Nas águas geladas do Ártico, cientistas da Otan analisam as ondas acústicas para melhorar sua capacidade de rastrear submarinos russos e entender como a mudança climática está modificando a transmissão subaquática do som.
RFI
"A única fonte confiável de informação são as ondas acústicas", explicou à AFP Gaultier Real, cientista-chefe do navio de pesquisa “Alliance", durante uma escala no porto norueguês de Tromso e antes de zarpar para o mar de Barents.
Otan pesquisa como as mudanças do clima podem impactar a atuação de submarinos no Ártico© AP |
O navio oceanográfico, operado pela Marinha italiana, leva uma equipe científica para a frente polar, onde as águas do Atlântico se misturam com as do Ártico. O objetivo da missão é compreender de que maneira o aquecimento global, cujas consequências são mais visíveis no Ártico do que em outras partes no planeta, afeta o movimento das ondas sonoras submarinas.
Ao longo de três semanas, o barco lançará ondas submarinas para que seus hidrófonos (microfones subaquáticos) as captem, para depois serem analisados.
Contaminação acústica
A atividade destes hidrofonos obedece a normas rígidas para proteger o frágil ecossistema ártico. Se a equipe escutar animais, por exemplo, o trabalho precisa ser paralisado imediatamente.
"Os mamíferos marinhos usam o som para se comunicarem. Desta forma, se houver animais aqui, podemos escutá-los.
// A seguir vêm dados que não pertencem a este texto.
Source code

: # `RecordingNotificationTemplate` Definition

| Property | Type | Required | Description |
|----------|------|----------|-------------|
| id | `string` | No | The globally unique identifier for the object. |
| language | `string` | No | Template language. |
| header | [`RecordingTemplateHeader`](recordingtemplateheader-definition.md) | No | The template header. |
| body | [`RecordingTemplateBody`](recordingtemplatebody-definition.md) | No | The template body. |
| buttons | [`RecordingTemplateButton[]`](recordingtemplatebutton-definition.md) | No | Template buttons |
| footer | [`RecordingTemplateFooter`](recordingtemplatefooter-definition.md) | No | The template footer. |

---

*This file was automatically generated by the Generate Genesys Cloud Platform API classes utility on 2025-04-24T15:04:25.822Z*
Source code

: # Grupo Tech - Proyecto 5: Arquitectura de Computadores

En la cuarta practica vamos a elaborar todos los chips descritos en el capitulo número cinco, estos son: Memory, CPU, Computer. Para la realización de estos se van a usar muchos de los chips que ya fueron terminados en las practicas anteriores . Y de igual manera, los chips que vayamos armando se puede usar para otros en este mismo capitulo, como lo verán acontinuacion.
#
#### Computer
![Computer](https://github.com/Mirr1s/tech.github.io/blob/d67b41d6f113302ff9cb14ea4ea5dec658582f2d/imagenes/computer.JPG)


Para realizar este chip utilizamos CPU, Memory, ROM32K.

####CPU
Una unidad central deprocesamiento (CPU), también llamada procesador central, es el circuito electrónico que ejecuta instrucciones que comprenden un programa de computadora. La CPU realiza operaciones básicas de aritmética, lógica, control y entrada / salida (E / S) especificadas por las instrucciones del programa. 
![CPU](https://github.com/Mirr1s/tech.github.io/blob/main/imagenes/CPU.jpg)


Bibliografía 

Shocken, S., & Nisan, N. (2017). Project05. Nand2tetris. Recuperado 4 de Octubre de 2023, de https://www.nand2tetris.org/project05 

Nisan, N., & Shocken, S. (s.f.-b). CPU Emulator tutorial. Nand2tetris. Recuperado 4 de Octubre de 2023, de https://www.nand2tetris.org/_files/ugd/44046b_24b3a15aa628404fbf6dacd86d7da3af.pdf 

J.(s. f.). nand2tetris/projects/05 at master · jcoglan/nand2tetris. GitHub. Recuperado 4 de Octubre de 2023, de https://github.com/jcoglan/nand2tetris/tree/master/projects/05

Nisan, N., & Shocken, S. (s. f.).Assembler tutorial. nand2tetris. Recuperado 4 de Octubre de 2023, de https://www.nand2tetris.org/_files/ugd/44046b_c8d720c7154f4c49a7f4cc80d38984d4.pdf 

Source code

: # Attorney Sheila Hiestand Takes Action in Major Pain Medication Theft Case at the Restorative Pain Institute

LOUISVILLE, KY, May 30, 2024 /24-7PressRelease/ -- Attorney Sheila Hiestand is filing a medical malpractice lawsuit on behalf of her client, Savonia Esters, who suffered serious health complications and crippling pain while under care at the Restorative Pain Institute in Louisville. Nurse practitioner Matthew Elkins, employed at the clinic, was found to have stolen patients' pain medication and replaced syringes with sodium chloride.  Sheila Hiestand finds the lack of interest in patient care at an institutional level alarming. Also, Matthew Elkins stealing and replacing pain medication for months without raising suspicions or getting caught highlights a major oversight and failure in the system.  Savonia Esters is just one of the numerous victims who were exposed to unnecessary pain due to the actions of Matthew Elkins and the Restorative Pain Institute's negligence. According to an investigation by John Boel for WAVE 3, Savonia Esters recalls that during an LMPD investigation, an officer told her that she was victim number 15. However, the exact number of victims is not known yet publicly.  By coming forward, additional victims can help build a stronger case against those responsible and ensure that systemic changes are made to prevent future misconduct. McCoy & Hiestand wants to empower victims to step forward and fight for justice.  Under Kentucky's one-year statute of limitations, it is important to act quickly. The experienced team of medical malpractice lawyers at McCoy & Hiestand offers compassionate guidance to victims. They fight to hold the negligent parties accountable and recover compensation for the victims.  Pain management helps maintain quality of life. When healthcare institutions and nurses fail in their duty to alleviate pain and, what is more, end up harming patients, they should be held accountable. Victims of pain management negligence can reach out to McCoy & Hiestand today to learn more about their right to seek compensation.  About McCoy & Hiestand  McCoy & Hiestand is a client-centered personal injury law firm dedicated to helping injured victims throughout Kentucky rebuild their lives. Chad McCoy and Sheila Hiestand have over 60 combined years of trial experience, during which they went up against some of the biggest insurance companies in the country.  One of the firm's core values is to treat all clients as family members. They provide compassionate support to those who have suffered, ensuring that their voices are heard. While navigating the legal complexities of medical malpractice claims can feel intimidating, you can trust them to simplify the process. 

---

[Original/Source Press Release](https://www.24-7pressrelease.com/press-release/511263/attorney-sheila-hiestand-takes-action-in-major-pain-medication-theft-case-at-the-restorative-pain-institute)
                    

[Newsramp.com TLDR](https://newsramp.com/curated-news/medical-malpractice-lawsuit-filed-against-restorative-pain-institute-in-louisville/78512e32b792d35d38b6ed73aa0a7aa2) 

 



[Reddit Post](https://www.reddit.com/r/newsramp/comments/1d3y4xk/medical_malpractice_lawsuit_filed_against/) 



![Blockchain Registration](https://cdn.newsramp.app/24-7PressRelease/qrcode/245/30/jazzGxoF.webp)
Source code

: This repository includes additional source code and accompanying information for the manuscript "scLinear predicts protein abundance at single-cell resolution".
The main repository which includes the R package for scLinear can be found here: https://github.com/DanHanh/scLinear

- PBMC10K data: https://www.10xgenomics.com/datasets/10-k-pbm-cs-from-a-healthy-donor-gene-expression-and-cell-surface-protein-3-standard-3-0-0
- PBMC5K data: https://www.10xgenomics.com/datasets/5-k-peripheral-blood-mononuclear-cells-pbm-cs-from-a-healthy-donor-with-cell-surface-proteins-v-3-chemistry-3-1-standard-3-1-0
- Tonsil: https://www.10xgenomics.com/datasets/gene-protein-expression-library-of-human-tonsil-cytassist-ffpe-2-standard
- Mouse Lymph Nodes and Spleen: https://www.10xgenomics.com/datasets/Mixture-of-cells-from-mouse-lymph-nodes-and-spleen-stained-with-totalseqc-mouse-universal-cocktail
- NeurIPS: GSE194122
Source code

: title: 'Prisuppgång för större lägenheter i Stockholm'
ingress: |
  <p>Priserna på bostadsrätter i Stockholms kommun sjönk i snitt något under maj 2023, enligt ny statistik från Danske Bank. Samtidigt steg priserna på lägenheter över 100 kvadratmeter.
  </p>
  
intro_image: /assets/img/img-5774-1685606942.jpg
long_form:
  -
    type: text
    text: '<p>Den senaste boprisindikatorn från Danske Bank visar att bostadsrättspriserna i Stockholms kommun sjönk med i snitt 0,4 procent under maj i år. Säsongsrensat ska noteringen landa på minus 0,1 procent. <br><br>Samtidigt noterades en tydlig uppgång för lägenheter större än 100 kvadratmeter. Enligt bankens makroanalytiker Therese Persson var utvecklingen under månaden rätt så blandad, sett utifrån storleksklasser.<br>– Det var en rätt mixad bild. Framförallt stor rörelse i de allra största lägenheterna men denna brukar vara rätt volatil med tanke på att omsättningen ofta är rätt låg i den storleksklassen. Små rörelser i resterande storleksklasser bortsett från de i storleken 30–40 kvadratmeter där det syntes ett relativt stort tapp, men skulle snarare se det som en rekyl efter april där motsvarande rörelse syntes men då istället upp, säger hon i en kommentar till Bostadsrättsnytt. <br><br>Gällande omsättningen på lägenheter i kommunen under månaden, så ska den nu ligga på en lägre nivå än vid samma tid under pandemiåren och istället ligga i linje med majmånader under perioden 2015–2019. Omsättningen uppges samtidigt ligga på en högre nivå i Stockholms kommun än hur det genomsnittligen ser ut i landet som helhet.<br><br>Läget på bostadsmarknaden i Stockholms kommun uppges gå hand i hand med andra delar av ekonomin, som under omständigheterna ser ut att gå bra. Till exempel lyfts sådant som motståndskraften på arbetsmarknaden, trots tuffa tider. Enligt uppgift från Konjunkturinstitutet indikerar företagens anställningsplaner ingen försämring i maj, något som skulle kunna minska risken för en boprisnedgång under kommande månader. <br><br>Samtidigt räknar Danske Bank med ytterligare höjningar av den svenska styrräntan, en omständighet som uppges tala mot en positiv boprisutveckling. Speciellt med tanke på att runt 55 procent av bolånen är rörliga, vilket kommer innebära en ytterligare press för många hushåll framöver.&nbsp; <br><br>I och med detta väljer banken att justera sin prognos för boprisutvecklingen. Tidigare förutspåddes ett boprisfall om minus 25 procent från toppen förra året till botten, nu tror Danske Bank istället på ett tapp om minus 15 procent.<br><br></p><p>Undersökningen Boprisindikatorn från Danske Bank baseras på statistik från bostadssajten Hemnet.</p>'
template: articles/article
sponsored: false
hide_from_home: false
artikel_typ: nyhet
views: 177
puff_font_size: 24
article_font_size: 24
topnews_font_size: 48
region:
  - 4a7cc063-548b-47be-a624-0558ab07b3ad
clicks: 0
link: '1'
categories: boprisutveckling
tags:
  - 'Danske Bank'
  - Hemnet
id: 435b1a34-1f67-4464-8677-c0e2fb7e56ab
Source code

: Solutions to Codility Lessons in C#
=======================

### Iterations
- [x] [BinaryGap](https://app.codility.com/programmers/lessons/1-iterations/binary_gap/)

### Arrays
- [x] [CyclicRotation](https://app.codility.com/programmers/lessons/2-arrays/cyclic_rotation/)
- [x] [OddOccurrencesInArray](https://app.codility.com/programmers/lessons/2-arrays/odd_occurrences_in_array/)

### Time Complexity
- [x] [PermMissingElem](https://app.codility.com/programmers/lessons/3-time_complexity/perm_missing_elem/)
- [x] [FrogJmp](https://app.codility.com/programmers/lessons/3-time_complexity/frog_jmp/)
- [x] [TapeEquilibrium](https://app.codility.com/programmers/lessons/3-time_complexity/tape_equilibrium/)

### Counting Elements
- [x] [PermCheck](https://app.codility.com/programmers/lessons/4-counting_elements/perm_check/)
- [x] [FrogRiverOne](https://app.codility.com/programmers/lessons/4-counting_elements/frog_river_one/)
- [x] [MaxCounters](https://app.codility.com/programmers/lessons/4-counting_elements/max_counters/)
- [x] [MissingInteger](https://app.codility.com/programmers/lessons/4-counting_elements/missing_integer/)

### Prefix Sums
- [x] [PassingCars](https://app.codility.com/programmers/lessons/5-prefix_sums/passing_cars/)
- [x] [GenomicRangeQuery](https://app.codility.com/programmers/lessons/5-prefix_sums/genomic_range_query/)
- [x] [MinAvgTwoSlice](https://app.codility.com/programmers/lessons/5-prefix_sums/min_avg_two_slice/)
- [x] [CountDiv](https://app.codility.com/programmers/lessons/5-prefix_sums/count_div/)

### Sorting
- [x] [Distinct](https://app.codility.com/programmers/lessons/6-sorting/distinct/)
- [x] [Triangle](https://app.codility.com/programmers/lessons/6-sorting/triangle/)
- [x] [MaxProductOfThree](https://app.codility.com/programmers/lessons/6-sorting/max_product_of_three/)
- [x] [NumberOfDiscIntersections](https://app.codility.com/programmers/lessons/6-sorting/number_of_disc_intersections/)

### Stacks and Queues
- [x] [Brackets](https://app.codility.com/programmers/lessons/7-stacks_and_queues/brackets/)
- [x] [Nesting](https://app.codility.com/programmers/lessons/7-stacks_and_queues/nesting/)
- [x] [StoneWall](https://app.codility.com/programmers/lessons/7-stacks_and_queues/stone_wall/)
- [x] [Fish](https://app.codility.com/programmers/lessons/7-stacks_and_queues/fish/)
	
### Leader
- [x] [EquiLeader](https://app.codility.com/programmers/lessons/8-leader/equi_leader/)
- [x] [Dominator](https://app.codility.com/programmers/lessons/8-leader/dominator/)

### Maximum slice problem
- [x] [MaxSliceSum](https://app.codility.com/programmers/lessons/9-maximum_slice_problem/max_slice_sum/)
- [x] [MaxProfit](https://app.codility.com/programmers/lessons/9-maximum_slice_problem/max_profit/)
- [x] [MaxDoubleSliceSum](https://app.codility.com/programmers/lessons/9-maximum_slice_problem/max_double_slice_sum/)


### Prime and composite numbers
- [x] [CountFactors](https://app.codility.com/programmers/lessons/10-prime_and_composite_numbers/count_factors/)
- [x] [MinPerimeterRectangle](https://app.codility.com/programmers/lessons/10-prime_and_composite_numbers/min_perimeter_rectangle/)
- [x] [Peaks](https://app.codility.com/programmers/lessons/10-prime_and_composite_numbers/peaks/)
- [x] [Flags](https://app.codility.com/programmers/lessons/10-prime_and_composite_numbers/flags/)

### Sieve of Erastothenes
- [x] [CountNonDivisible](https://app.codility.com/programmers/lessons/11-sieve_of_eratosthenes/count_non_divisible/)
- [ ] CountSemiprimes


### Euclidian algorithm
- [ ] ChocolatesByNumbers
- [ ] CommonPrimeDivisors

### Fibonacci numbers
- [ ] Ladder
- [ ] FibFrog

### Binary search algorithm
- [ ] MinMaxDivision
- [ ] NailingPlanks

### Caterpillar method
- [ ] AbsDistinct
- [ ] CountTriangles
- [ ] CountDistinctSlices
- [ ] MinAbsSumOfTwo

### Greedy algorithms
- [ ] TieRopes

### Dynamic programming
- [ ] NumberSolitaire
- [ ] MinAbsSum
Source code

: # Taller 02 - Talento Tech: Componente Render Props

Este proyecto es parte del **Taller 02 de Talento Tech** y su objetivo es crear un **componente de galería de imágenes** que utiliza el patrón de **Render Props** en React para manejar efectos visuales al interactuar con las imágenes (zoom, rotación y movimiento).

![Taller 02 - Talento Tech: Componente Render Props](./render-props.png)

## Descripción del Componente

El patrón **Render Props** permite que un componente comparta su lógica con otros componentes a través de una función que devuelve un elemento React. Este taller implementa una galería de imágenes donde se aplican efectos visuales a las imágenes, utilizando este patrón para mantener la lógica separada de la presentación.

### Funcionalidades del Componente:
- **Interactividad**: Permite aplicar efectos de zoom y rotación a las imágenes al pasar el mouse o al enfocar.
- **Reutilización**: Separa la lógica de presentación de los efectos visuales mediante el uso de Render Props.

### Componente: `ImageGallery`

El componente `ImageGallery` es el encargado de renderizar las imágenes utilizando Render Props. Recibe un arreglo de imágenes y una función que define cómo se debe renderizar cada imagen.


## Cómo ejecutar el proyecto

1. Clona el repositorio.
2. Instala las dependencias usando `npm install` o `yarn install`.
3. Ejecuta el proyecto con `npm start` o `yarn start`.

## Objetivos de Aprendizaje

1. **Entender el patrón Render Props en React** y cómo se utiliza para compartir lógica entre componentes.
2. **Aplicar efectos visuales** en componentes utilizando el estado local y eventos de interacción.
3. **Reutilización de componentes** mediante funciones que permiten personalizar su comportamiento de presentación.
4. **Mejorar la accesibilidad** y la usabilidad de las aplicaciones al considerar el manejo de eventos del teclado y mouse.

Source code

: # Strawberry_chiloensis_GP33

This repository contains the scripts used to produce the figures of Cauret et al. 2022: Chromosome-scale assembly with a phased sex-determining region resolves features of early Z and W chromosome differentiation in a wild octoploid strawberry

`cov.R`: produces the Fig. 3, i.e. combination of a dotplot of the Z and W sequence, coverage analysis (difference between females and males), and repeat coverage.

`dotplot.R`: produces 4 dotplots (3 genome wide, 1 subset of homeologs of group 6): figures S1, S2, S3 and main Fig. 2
Se os escutamos, deixamos de transmitir", explica Real, cientista acústico no Centro de Pesquisa e Experimento Marítimo (CMRE) da Otan, na Itália.
Os pesquisadores submergiram os instrumentos oceanográficos para medir a temperatura da água, a salinidade e sua pressão, parâmetros que afetam a velocidade em que o som viaja pela água. Esses parâmetros estão mudando devido ao aquecimento do planeta, o que torna mais complexo prever e rastrear a trajetória das ondas acústicas, explica Real.
Com o derretimento da calota polar, a paisagem sonora do polo também está mudando. O mundo silencioso do Ártico ficou no passado, em meio a um aumento da presença humana e das rachaduras do gelo.
No futuro, a calma também deve ser mais perturbada pelo barulho dos navios que navegarão nas novas rotas abertas pelo derretimento do gelo. "Tudo precisa ser reavaliado, especialmente em termos de salinidade e temperatura do oceano", afirma Real.
Ameaça russa
Gaultier Real assegura que é muito cedo para conclusões gerais sobre o impacto da mudança climática na pesquisa submarina, sobretudo porque os parâmetros mudam drasticamente entre as regiões.
"A única coisa que podemos tentar fazer é adaptar os sistemas (...) para que sejam precisos na forma de prever como o som se propaga nesse ambiente em constante mudança, e criar modelos confiáveis", explica ele.
A ameaça para a Aliança Transatlântica vem de perto. No Ártico, "a Marinha russa (...) desenvolveu importantes capacidades durante a última década", afirmou o diretor do CMRE da Otan na Itália, Eric Pouliquen, em uma videochamada.
"Suas capacidades são muito modernas e não foram afetadas pelo conflito na Ucrânia. São muito confiáveis, tecnológica e militarmente", aponta.
A região do Ártico abriga a poderosa Frota do Norte, a mais importante da Marinha russa, com vários submarinos equipados com ogivas nucleares. É por isso que esse projeto de pesquisa é uma prioridade para a Otan.
"Também estamos analisando como a Otan e suas forças navais, em particular, terão que operar no Norte com o derretimento da camada de gelo", explica Pouliquen. "As diferentes condições marítimas e os frequentes eventos climáticos extremos que podemos prever terão um forte impacto sobre o equipamento e a forma como vamos operar", acrescenta.
A Rússia também investiu em equipamentos militares que permitem que suas tropas operem em condições de frio extremo.